Broker-dealers are regulated by the Financial Industry Regulatory Authority (FINRA), which holds them to a lower standard, called the suitability standard. As the DOL explains, this is costing Americans Billions of dollars in hidden fees and bad investments:
A system where firms can benefit from backdoor payments and hidden fees often buried in fine print if they talk responsible Americans into buying bad retirement investments with high costs and low returns instead of recommending quality investments isn’t fair.

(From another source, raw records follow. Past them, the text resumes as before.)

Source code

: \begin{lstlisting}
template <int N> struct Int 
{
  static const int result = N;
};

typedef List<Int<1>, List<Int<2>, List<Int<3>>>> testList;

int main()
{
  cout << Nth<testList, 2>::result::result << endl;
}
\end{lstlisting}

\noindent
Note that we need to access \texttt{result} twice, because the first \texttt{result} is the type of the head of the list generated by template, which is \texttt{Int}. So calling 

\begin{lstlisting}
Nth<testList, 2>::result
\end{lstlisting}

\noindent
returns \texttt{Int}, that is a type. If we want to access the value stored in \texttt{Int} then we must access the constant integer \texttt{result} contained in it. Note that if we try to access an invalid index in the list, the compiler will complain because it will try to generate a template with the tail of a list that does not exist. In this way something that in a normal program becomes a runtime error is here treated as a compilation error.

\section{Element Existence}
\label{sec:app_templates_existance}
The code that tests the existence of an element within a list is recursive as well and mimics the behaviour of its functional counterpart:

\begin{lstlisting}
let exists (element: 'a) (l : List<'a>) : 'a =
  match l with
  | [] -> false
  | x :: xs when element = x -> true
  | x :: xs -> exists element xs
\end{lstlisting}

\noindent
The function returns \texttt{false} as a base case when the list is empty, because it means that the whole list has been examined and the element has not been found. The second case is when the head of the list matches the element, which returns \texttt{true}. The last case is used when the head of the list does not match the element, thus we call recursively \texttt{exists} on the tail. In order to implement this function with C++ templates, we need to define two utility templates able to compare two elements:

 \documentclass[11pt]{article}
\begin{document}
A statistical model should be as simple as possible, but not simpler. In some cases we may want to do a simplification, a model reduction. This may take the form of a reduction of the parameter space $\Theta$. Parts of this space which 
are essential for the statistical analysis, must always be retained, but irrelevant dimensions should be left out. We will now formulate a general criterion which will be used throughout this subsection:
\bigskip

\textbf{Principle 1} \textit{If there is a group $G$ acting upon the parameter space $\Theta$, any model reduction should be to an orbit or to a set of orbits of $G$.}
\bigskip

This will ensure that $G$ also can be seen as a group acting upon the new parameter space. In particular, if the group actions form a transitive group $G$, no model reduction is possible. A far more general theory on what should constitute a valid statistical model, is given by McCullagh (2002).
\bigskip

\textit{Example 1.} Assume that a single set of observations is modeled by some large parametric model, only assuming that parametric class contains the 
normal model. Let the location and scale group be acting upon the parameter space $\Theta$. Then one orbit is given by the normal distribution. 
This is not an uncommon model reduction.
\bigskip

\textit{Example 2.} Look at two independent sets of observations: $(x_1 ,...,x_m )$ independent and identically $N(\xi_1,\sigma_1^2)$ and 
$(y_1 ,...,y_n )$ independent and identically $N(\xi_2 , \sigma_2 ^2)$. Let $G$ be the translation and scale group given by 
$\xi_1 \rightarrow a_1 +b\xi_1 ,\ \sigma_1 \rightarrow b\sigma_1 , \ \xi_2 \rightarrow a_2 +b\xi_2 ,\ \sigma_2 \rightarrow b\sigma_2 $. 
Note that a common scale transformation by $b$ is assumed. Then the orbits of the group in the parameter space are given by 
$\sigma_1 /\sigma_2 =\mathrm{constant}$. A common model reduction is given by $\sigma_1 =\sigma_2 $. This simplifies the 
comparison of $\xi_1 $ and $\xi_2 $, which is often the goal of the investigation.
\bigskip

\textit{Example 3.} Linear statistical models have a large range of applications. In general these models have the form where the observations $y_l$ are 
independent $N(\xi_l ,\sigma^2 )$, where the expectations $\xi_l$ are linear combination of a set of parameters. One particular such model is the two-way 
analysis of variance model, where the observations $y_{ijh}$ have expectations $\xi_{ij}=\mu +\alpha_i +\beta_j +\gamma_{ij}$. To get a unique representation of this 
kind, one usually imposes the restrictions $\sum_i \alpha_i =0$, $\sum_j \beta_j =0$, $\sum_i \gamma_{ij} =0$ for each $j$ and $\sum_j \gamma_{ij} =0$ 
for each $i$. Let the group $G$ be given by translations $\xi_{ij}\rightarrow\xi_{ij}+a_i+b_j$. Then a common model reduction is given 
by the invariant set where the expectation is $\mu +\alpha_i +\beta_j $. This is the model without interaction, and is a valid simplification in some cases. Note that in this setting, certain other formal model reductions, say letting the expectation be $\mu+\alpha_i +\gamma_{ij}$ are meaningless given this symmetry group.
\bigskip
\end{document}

Some of the nation’s largest investment firms have been held to this lower standard for decades. The standard, which requires only that investment advice be suitable to the client, has shown to produce conflicts of interest, primarily when considering fees. Because the client’s interest is not above his own, the broker-dealer advisor, who is loyal to the broker-dealer, may have more incentive to generate fees than to provide the best investment advice available to his client. This core distinction enables suitability advisors to sell products and services that profit their companies through commissions and hidden fees regardless of what’s best for their clients. All without running afoul of regulators.
So, for years now, the DOL has been trying to apply its fiduciary standard across the board to all advisors. Even though it first proposed the rules changes in 2010, the furor from the financial industry and both houses of Congress was so great that it pulled its proposal. But it ultimately released the final version of the rule this April, which is slated to be implemented April 10, 2017.
Already, there has been pushback in Congress, again. But this time it looks likely that the rule will remain. Many aspects of the industry will have to be examined, and it will be interesting to see how large broker-dealers react – but for clients who’s advisors already meet the fiduciary standard, the only question that remains may be how come this took so long anyway?